I didn't really know what I was getting myself into, but people I trust recommended the course and before I knew it I was at the 1st workshop in January. A blink of the eye later and the 10th (and final) workshop has passed and I've hugged goodbyes to group of new friends.

One thing I haven't done is finish the course yet though. It requires a series of written assignments that are based on a range of management theories and practice, and a large assignment to be completed within 6 months of the final workshop. I have plenty of work to do yet but this feels like a good time to reflect on the experience of the workshops.

My peers on the group are a mix of managers from all sorts of departments across both institutions, and I was the only librarian/information professional. This was undoubtedly one of the best aspects of the course. So often we live in the bubble and echo chamber of library-land and hearing about the challenges of managing people, resources and services across higher education was hugely valuable to me. I was able to draw great encouragement from hearing how people in very different roles to my own were facing familiar challenges and potential pit-falls. I was grateful to be able to learn from them the various techniques they had all individually learnt or developed to cope.

The course facilitator did an excellent job throughout of using our experiences to compare to, and test against, best practice concepts and techniques from the best management literature. We were able to see how our real-life work could be changed by paying really close attention to how we were going about our work. Throughout we were constantly reminded that anyone can learn to be a good manager, and even a leader, if they are mindful of how people and organisations work and apply the knowledge gained on the course.

The modules we covered included reflecting on our own learning preferences and styles, and how those affect our interactions with others. We covered the range of general management responsibilities such as planning resources, managing services, ensuring quality, performance management, projects and the differences between management and leadership.

One theme seemed persist throughout the workshop - using common sense. It's remarkable how much more straightforward so many of the issues we discussed seemed in the workshops compared to dealing with them in the workplace. I think all of the workshop participants felt afterwards that they were now much better prepared to deal with management issues in their stride. For all the theory out there, it feels that the skills of listening to people, being open to new ideas, being honest, and thinking carefully about what your place of work is there to achieve will get most managers through the average working day, and beyond.
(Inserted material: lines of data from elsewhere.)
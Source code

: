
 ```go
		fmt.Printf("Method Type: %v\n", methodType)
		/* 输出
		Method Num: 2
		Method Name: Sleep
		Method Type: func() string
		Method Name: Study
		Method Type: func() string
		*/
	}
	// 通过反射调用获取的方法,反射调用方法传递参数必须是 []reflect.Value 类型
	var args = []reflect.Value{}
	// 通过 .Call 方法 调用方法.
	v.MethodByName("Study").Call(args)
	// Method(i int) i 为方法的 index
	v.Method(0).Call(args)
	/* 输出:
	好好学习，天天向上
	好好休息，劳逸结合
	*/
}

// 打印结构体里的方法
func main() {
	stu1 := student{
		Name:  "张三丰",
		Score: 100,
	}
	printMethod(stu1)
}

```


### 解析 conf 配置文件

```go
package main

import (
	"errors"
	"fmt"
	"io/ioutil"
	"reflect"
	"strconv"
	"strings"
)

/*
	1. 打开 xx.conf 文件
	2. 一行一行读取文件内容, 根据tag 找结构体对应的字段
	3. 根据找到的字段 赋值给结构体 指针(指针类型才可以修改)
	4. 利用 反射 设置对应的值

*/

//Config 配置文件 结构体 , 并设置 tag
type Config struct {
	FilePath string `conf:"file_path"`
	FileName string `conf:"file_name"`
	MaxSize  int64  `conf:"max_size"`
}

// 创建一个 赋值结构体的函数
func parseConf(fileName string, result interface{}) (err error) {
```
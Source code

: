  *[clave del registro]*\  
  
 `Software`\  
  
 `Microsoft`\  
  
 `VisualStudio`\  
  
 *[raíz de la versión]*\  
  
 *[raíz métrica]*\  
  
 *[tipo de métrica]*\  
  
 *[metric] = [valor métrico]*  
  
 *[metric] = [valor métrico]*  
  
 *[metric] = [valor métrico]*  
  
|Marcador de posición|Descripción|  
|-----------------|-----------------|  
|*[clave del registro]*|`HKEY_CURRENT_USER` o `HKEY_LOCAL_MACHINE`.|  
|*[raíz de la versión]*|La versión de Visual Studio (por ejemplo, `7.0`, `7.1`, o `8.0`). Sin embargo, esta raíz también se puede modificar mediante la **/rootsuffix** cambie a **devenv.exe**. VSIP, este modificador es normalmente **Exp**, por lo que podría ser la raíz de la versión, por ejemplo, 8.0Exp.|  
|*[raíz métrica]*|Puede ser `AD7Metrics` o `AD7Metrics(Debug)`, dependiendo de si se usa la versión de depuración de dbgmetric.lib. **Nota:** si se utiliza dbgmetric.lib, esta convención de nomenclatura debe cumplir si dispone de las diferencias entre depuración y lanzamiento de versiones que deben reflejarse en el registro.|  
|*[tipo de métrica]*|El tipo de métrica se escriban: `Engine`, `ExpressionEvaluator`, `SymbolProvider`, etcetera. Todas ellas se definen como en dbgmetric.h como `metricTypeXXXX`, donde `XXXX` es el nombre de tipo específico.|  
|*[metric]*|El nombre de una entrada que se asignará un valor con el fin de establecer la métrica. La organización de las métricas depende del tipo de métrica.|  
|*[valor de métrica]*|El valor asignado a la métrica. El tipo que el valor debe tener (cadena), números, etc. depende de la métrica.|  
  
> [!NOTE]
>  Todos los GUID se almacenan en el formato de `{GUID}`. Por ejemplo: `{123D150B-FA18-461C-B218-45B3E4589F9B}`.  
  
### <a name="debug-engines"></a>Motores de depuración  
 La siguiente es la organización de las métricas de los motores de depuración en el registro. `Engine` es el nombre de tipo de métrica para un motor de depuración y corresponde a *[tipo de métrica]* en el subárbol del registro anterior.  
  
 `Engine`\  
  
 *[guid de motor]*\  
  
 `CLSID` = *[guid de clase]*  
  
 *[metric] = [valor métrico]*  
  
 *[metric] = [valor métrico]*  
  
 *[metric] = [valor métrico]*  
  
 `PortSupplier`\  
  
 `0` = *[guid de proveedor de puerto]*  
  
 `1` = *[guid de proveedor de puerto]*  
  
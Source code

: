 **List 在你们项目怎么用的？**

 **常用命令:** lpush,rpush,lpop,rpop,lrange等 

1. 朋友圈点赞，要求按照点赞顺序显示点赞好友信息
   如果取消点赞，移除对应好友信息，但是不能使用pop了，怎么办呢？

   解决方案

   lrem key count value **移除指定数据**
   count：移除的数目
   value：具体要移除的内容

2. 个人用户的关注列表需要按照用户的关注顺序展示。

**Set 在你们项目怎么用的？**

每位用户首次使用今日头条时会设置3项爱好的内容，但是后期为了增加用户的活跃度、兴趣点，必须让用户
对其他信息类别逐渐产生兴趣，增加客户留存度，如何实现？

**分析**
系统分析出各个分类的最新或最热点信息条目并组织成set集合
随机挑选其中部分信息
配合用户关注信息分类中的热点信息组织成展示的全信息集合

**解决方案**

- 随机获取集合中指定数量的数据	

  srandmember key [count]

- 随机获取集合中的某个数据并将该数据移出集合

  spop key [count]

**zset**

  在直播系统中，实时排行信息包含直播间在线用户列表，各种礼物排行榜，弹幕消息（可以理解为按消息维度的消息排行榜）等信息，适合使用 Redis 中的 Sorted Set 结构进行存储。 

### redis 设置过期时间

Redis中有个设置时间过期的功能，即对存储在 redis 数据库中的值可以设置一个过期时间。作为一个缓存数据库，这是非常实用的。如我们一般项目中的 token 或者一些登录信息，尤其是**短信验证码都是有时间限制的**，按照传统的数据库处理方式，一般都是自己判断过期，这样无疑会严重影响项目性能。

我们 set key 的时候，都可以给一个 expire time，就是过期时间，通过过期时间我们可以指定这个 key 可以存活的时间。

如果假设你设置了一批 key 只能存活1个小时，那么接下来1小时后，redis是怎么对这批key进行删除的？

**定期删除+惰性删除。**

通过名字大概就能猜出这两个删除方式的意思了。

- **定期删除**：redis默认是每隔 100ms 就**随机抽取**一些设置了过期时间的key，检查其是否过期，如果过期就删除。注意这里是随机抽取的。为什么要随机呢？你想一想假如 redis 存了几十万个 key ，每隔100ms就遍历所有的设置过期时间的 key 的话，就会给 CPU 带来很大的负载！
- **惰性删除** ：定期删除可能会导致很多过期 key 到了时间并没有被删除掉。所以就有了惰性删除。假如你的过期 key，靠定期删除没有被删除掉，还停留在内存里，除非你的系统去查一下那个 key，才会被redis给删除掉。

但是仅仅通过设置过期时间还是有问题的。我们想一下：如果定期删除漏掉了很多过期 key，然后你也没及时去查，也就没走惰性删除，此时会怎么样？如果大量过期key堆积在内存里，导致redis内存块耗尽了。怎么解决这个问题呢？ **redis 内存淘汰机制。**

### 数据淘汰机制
I've pondered a lot recently about the range of skills that librarians need today to forge a career, and I do  feel that a lot of the skills I learnt through these workshops, such as people skills, communication skills and the ability to influence and negotiate with others, that ultimately makes the library world go round. I think they  deserve recognition of their importance alongside the information skills we all value so much in the profession.

I'm lucky to have had a lot of exposure to professional development activities in my career so far, and right now it feels that this programme has pushed me further than anything else I've done before. The fact that the skills I've learned about are non-library specific, or in CILIP's recent 'Professional Knowledge and Skills Base' terminology, generic skills, is really significant to me.

A great number of librarians have 'Manager' in their job title, but how many feel confident in stating those skills with anything like the confidence they do their 'Librarianship' skills? I hope the capital L continues to come first for me, but I feel empowered now to use the capital M more often as well.

A good incentive then to finish those assignments and complete the qualification! If you see a need to develop your management skills I can highly recommend this level of qualification, and undertaking it in an environment with peers from elsewhere in higher education has been a really invigorating and rewarding experience.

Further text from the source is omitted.